Foi na infância que a artista plástica Lairana, de 74 anos, desenvolveu o amor pela pintura e também pelas papoulas, tema recorrente em sua obra. Aos oito anos, já pintava assiduamente e as flores, que ela encontrava nos arredores da sua cidade natal, Bauru, SP, a fascinavam. O deslumbramento com a forma, a transparência, a cor, a textura e o movimento delas ao vento se traduziu em inúmeras telas. Parte desse acervo compõe a exposição "Primavera Plena", que será aberta hoje, às 19h, no Espaço 800, com entrada gratuita.

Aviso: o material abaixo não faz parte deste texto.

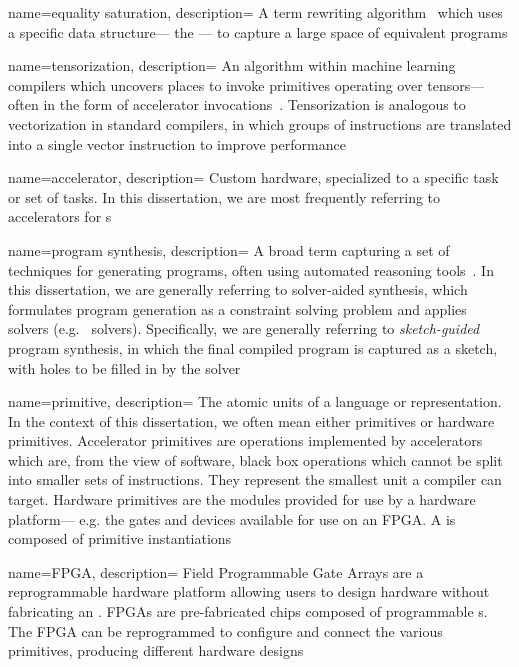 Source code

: {
    name={equality saturation},
    description={
A term rewriting algorithm~\cite{tate2009equality,tate2011equality,willsey2021egg}
  which uses a specific data structure---%
  the \egr---%
  to capture a large space of equivalent programs}
}

{
    name={tensorization},
    description={
An algorithm within machine learning compilers
  which uncovers places to invoke primitives
  operating over tensors---%
  often in the form of accelerator 
  invocations~\cite{tvmtensorization}.
Tensorization is analogous to vectorization
  in standard compilers,
  in which groups of instructions are translated
  into a single vector instruction
  to improve performance}
}

{
    name={accelerator},
    description={
Custom hardware, specialized to a specific task
  or set of tasks.
In this dissertation,
  we are most frequently referring to
  accelerators for
  s}
}

{
    name={program synthesis},
    description={
A broad term capturing a set of 
  techniques for generating programs,
  often using automated reasoning tools~\cite{gulwani2017program}.
In this dissertation,
  we are generally referring to solver-aided synthesis,
  which formulates program generation as a constraint solving problem
  and applies solvers (e.g.~ solvers).
Specifically, we are generally referring to
  \textit{sketch-guided} program synthesis,
  in which the final compiled program
  is captured as a sketch, with holes to be filled in by the solver~\cite{solar2008program}}
}

{
    name={primitive},
    description={
The atomic units of a language or representation.
In the context of this dissertation, we often mean
  either  primitives
  or hardware primitives.
Accelerator primitives are operations
  implemented by accelerators which are, from the 
  view of software, black box operations
  which cannot be split into smaller sets of instructions.
They represent the smallest unit
  a compiler can target.
Hardware primitives are the modules
  provided for use by a hardware platform---%
  e.g. the gates and devices available for use
  on an FPGA.
A 
  is composed of primitive instantiations}
}

{
    name={FPGA},
    description={
Field Programmable Gate Arrays are
  a reprogrammable hardware platform
  allowing users to design hardware
  without fabricating an .
FPGAs are pre-fabricated chips
  composed of programmable s.
The FPGA can be reprogrammed
  to configure and connect the various primitives,
  producing different hardware designs}
}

Pesquisadora, cientista, professora aposentada pela Unesp e doutora em Artes pela USP, Lairana desenvolveu ao longo de décadas seus traços e técnicas, algumas que ela mesma criou. Já expôs no Brasil e no exterior. "Eu abomino a cópia. Acho que o artista deve expressar aquilo que o emociona. E a partir da nossa percepção mais aguçada, nós levamos o outro a perceber coisas que não ele não necessariamente perceberia sozinho", reflete. Ela acredita que sua vivência com a meditação, que pratica com frequência, também é fundamental para viver intensamente o presente e manter a percepção aos detalhes com mais clareza e emoção.
Foi também a partir de experiências como viajante por quatro continentes, que ela aprimorou a sensibilidade no olhar. "Eu fotografei, trouxe sementes para plantar, colhi, senti o perfume, vi o movimento delas. Eu peço para parar o carro se vejo algum jardim ou lugar que pode ter papoulas. É algo poético para mim", conta.